Check if any venues are trending at this time:

In [37]:
if len(results['response']['venues']) == 0:
    trending_venues_df = 'No trending venues are available at the moment!'
    
else:
    trending_venues = results['response']['venues']
    trending_venues_df = json_normalize(trending_venues)

    # Filter columns
    columns_filtered = ['name', 'categories'] + ['location.distance', 'location.city', 'location.postalCode', 'location.state', 'location.country', 'location.lat', 'location.lng']
    trending_venues_df = trending_venues_df.loc[:, columns_filtered]

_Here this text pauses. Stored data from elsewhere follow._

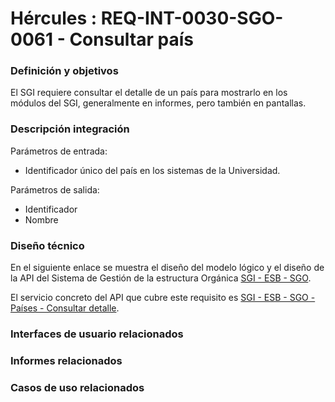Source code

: # Hércules : REQ\-INT\-0030\-SGO\-0061 \- Consultar país













### Definición y objetivos

El SGI requiere consultar el detalle de un país para mostrarlo en los módulos del SGI, generalmente en informes, pero también en pantallas.

### Descripción integración

Parámetros de entrada: 

* Identificador único del país en los sistemas de la Universidad.

Parámetros de salida:

* Identificador
* Nombre

### Diseño técnico

En el siguiente enlace se muestra el diseño del modelo lógico y el diseño de la API del Sistema de Gestión de la estructura Orgánica [SGI \- ESB \- SGO](https://confluence.um.es/confluence/display/HERCULES/SGI+-+ESB+-+SGO "https://confluence.um.es/confluence/display/HERCULES/SGI+-+ESB+-+SGO").

El servicio concreto del API que cubre este requisito es [SGI \- ESB \- SGO \- Países \- Consultar detalle](/hercules/sgi-sistema-de-gestion-de-investigacion/diseno/componentes/sgi-esb/sgi-esb-sgo/sgi-esb-sgo-paises-consultar-detalle.md "/hercules/sgi-sistema-de-gestion-de-investigacion/diseno/componentes/sgi-esb/sgi-esb-sgo/sgi-esb-sgo-paises-consultar-detalle.md").

  








### Interfaces de usuario relacionados







### Informes relacionados







### Casos de uso relacionados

    # Filter the category for each row
    trending_venues_df['categories'] = trending_venues_df.apply(get_category_type, axis=1)

In [38]:
# Display trending venues
trending_venues_df

'No trending venues are available at the moment!'

Oops! There are none available at the moment. This result occur because such information are fetched live and there are none at the moment. Since there are none, we cannot proceed to visualize the trending venues which brings us to the end of our methodology stage for the project report.